Either way you cut this, it’s a lie. Either Paulson let his intentions be misrepresented via his silence, or he is now falsely claiming to have changed direction earlier than he did. Nouriel Roubini has claimed that Treasury was resisting the idea of of inserting language that would allow for capital injections into banks but that some members of Congress thought it was necessary, and put statements into the Congressional record via floor debates to allow for that interpretation. Roubini further contends that Paulson changed his mind only as a result of the adverse market reaction after the bill was signed.

But if Roubini is wrong and Paulson’s statement is accurate, it is still completely in keeping with the conduct of an Administration that told the public that there were weapons of mass destruction in Iraq. The bill was drafted to be extraordinarily vague and sweeping, and yet did not clearly give Paulson the authority he now says he realized back then that he needed while it was still being renegotiated.

Now to the fulminating from the legislature, via the Financial Times:

A senior US Treasury official came under attack on Friday as critics of the $700bn bail-out from the left and the right questioned whether the Bush administration had deceived members of Congress over how the funds would be used.

Congressional leaders, including Chuck Schumer, a Democratic senator, and Spencer Bachus, a Republican congressman, applauded a Treasury move this week to scrap plans to purchase troubled securities in favour of direct capital injections into financial institutions.
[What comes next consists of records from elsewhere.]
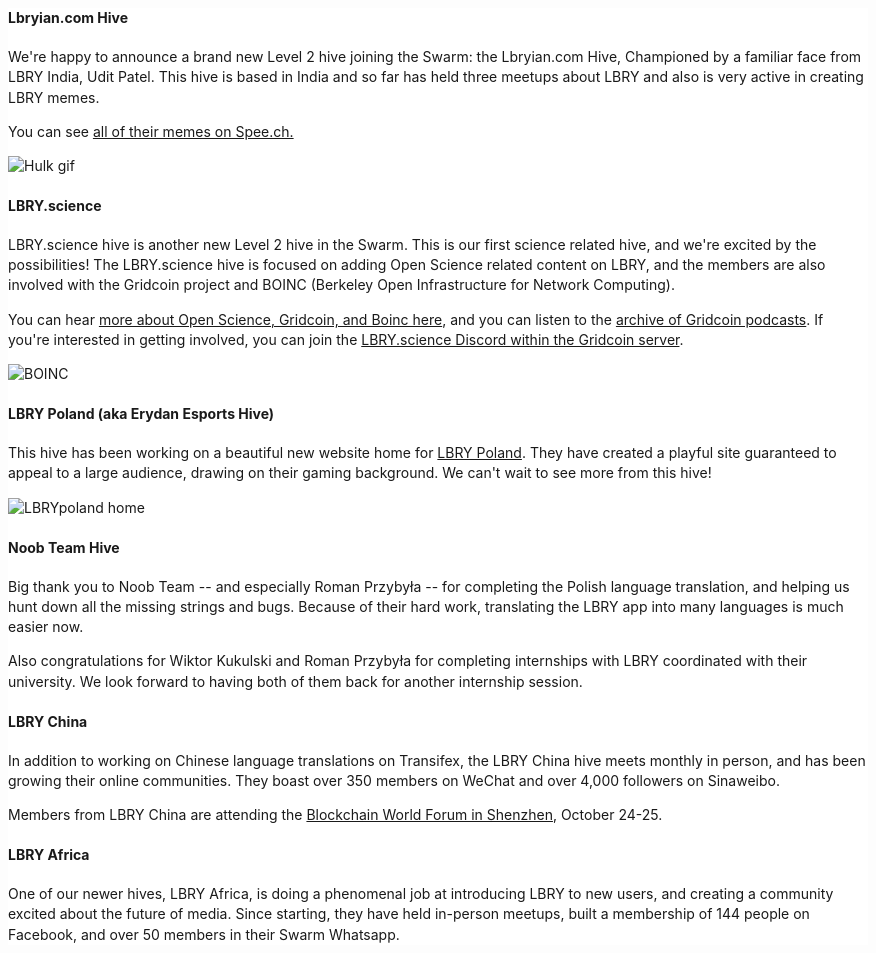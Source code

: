 #### Lbryian.com Hive

We're happy to announce a brand new Level 2 hive joining the Swarm: the Lbryian.com Hive, Championed by a familiar face from LBRY India, Udit Patel. This hive is based in India and so far has held three meetups about LBRY and also is very active in creating LBRY memes.

You can see [all of their memes on Spee.ch.](https://spee.ch/@iamuditpatel:9)

![Hulk gif](https://spee.ch/@iamuditpatel:9/LBRYianhulk.gif) 

#### LBRY.science

LBRY.science hive is another new Level 2 hive in the Swarm. This is our first science related hive, and we're excited by the possibilities! The LBRY.science hive is focused on adding Open Science related content on LBRY, and the members are also involved with the Gridcoin project and BOINC (Berkeley Open Infrastructure for Network Computing).

You can hear [more about Open Science, Gridcoin, and Boinc here](https://beta.lbry.tv/@GridcoinNetwork:2/OpenSystemsOfScience:6), and you can listen to the [archive of Gridcoin podcasts](https://beta.lbry.tv/@GridcoinNetwork:2). If you're interested in getting involved, you can join the [LBRY.science Discord within the Gridcoin server](https://discord.gg/Bw49sZd).

![BOINC](https://spee.ch/@lbrynews:0/boinc-logo.gif)

#### LBRY Poland (aka Erydan Esports Hive)

This hive has been working on a beautiful new website home for [LBRY Poland](https://lbrypoland.com). They have created a playful site guaranteed to appeal to a large audience, drawing on their gaming background. We can't wait to see more from this hive!

![LBRYpoland home](https://spee.ch/@lbrynews:0/lbrypoland.jpg)

#### Noob Team Hive
Big thank you to Noob Team  -- and especially Roman Przybyła -- for completing the Polish language translation, and helping us hunt down all the missing strings and bugs. Because of their hard work, translating the LBRY app into many languages is much easier now.

Also congratulations for Wiktor Kukulski and Roman Przybyła for completing internships with LBRY coordinated with their university. We look forward to having both of them back for another internship session.

#### LBRY China

In addition to working on Chinese language translations on Transifex, the LBRY China hive meets monthly in person, and has been growing their online communities. They boast over 350 members on WeChat and over 4,000 followers on Sinaweibo.

Members from LBRY China are attending the [Blockchain World Forum in Shenzhen](https://blockference.com/blockchain-conferences/blockchain-world-forum-shenzhen-shenzhen-695), October 24-25.

#### LBRY Africa

One of our newer hives, LBRY Africa, is doing a phenomenal job at introducing LBRY to new users, and creating a community excited about the future of media. Since starting, they have held in-person meetups, built a membership of 144 people on Facebook, and over 50 members in their Swarm Whatsapp.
But at a hearing on Friday, Dennis Kucinich, a liberal Democrat, and Darrell Issa, a conservative Republican, lashed out at Neel Kashkari, the Treasury official in charge of the bail-out, for ignoring “congressional intent”.

The criticism pointed to deeper unease about the Treasury’s handling of the rescue among rank-and-file legislators, which could make it more difficult for the administration to secure approval from Congress for the final $350bn of funds that it is expected to seek.

“I want to know whether Congress was lied to or whether there was a team all along that had an alternate idea of how the money was spent,” Mr Issa said, before demanding to know the “time and date” Hank Paulson, Treasury secretary, had decided to abandon his initial plan.

Mr Kashkari said the legislation authorising the $700bn bail-out had been designed to give the Treasury broad flexibility to adapt its strategies. At the same time, he said, as the bail-out was being negotiated in Congress, “credit markets were deteriorating much more quickly than we had expected”.

He also defended the Treasury against claims that it was not doing enough to immediately help homeowners at risk of foreclosure, arguing that “every American” would benefit from stability in the financial system….

Some lawmakers have expressed concern that, because Treasury will not be buying mortgage securities as planned, it will have less power to modify home loans on a large scale.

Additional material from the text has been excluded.